Instructions to follow >>
With both ends included, repeat exactly the lines of the entries below from the one containing "Cotton Wool |" down to the one containing "Stole The Show |", and no others.
··· Extracted entries
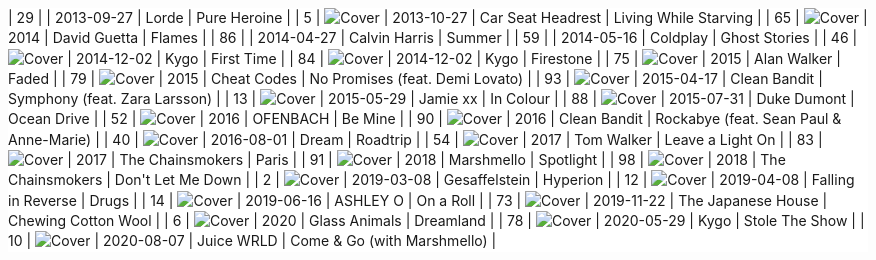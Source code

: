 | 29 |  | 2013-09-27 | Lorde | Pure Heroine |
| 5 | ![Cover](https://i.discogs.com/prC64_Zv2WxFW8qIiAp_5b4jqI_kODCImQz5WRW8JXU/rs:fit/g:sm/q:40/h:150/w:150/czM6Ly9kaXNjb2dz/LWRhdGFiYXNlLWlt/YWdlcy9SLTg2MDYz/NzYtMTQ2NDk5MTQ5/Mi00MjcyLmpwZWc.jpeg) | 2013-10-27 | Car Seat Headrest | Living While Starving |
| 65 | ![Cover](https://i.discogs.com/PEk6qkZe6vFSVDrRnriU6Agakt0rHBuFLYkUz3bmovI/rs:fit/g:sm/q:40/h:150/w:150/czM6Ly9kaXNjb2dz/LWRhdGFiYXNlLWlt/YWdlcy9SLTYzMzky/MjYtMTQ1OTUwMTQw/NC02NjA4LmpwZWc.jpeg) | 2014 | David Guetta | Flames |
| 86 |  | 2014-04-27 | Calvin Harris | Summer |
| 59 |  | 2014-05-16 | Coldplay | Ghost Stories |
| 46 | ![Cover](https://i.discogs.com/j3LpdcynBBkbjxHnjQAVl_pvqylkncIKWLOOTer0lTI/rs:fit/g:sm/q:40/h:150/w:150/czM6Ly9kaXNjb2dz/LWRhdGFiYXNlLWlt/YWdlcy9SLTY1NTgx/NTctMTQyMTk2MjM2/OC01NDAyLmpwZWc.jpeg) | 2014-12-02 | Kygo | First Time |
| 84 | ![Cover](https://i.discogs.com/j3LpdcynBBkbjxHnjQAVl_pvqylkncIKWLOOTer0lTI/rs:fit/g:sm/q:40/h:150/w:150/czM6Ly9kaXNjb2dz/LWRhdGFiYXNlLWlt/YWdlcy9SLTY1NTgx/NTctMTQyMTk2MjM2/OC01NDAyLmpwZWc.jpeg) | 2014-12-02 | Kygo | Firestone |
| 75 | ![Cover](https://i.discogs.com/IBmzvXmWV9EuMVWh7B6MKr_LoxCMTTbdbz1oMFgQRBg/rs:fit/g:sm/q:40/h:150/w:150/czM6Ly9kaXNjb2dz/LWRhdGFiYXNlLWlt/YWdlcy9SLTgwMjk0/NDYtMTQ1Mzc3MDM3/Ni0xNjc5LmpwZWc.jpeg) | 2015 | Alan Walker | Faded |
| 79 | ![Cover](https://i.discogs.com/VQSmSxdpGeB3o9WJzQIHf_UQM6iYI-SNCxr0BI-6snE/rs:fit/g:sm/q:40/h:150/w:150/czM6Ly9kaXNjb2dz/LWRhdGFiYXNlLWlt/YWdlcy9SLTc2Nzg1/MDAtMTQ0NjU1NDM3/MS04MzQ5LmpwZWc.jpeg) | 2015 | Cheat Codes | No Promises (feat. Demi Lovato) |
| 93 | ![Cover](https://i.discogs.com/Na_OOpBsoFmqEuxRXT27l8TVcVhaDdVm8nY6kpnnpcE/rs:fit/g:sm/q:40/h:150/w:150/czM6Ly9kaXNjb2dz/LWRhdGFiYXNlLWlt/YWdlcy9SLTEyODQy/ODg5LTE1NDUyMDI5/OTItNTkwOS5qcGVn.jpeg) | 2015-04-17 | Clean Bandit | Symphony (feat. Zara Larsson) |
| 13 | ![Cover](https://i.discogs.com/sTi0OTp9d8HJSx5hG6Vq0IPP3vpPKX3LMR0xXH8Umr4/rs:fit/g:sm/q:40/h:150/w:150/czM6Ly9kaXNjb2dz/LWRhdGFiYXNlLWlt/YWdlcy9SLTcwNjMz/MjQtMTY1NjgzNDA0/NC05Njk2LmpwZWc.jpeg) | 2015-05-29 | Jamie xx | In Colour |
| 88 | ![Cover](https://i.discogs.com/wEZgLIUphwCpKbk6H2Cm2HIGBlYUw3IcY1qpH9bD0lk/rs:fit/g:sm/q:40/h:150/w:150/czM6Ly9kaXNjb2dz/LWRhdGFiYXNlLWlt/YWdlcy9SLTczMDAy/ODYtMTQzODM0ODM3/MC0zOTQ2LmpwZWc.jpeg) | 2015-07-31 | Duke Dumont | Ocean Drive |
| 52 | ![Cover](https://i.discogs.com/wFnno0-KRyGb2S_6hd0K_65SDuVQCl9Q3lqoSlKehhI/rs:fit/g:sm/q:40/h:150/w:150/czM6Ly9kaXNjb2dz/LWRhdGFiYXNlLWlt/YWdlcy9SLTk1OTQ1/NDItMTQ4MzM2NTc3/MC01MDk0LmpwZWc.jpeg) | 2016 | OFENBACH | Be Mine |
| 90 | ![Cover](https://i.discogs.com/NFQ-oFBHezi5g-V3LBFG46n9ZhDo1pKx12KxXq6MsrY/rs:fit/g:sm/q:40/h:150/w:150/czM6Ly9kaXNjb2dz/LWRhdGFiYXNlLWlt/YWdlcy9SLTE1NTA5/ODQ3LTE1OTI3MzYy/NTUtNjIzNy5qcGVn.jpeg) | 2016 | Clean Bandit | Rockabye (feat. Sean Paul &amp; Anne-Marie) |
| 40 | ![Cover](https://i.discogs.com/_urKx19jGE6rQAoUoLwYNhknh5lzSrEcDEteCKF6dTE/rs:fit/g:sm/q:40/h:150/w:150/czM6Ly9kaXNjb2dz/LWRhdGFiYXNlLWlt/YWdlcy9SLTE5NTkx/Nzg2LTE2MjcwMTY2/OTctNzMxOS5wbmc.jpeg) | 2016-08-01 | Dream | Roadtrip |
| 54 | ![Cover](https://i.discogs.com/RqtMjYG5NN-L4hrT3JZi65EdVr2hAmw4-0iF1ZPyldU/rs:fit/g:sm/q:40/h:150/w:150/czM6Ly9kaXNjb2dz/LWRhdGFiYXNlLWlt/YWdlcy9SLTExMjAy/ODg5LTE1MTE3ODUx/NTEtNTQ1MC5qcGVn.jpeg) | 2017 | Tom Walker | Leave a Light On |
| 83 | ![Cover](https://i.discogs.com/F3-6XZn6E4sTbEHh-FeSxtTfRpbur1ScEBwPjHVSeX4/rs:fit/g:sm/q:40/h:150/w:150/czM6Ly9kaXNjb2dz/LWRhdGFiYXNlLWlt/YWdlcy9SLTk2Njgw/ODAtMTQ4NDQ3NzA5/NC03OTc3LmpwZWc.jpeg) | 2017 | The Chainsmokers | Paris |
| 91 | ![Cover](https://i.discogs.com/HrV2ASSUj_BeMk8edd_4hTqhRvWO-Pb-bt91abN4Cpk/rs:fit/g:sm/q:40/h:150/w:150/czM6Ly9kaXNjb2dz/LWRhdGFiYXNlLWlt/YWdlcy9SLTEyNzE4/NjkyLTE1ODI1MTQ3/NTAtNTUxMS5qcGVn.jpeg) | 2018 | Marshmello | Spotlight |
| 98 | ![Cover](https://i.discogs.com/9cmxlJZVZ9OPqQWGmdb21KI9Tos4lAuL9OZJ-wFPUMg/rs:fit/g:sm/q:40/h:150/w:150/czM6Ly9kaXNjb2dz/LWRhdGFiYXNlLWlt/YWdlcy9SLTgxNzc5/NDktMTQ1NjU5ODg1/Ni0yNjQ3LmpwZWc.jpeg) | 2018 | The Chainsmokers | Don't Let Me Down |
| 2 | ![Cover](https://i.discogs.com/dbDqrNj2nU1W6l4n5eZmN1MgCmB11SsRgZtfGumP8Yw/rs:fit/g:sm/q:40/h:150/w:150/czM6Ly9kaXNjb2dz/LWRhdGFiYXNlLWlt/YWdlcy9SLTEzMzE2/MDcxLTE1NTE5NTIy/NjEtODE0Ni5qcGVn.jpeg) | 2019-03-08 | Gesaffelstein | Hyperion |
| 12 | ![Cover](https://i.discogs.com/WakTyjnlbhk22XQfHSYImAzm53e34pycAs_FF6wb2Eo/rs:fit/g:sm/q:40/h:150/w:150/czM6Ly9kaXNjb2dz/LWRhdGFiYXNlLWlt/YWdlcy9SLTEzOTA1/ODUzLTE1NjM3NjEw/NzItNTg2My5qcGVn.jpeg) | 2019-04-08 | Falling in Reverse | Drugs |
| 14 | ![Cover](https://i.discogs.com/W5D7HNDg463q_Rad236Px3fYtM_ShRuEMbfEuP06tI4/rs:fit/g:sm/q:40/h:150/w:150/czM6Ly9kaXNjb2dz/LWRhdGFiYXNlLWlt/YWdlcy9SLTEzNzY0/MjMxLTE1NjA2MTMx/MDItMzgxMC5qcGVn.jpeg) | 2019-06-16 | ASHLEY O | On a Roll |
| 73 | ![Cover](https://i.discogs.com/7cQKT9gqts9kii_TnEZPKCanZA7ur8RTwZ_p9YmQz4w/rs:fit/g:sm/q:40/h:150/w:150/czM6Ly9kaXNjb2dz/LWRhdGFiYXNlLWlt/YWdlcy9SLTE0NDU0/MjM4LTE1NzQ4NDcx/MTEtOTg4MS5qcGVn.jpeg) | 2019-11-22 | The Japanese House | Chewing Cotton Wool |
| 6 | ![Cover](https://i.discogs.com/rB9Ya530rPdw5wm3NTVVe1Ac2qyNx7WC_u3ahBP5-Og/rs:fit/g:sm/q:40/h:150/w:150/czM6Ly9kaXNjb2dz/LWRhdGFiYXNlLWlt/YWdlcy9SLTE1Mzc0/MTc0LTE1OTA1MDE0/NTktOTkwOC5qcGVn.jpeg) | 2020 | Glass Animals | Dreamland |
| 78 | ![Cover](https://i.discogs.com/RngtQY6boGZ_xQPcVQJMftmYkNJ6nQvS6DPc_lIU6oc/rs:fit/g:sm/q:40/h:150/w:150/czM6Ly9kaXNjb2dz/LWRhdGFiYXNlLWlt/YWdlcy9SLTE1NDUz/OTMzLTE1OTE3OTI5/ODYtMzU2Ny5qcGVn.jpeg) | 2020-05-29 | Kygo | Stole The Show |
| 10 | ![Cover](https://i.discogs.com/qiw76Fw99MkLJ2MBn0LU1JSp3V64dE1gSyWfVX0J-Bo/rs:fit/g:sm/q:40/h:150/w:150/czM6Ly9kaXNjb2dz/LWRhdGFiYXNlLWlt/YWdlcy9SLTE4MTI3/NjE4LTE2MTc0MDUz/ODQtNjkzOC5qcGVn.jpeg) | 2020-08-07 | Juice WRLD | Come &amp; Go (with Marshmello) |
······
Expected output >>
| 73 | ![Cover](https://i.discogs.com/7cQKT9gqts9kii_TnEZPKCanZA7ur8RTwZ_p9YmQz4w/rs:fit/g:sm/q:40/h:150/w:150/czM6Ly9kaXNjb2dz/LWRhdGFiYXNlLWlt/YWdlcy9SLTE0NDU0/MjM4LTE1NzQ4NDcx/MTEtOTg4MS5qcGVn.jpeg) | 2019-11-22 | The Japanese House | Chewing Cotton Wool |
| 6 | ![Cover](https://i.discogs.com/rB9Ya530rPdw5wm3NTVVe1Ac2qyNx7WC_u3ahBP5-Og/rs:fit/g:sm/q:40/h:150/w:150/czM6Ly9kaXNjb2dz/LWRhdGFiYXNlLWlt/YWdlcy9SLTE1Mzc0/MTc0LTE1OTA1MDE0/NTktOTkwOC5qcGVn.jpeg) | 2020 | Glass Animals | Dreamland |
| 78 | ![Cover](https://i.discogs.com/RngtQY6boGZ_xQPcVQJMftmYkNJ6nQvS6DPc_lIU6oc/rs:fit/g:sm/q:40/h:150/w:150/czM6Ly9kaXNjb2dz/LWRhdGFiYXNlLWlt/YWdlcy9SLTE1NDUz/OTMzLTE1OTE3OTI5/ODYtMzU2Ny5qcGVn.jpeg) | 2020-05-29 | Kygo | Stole The Show |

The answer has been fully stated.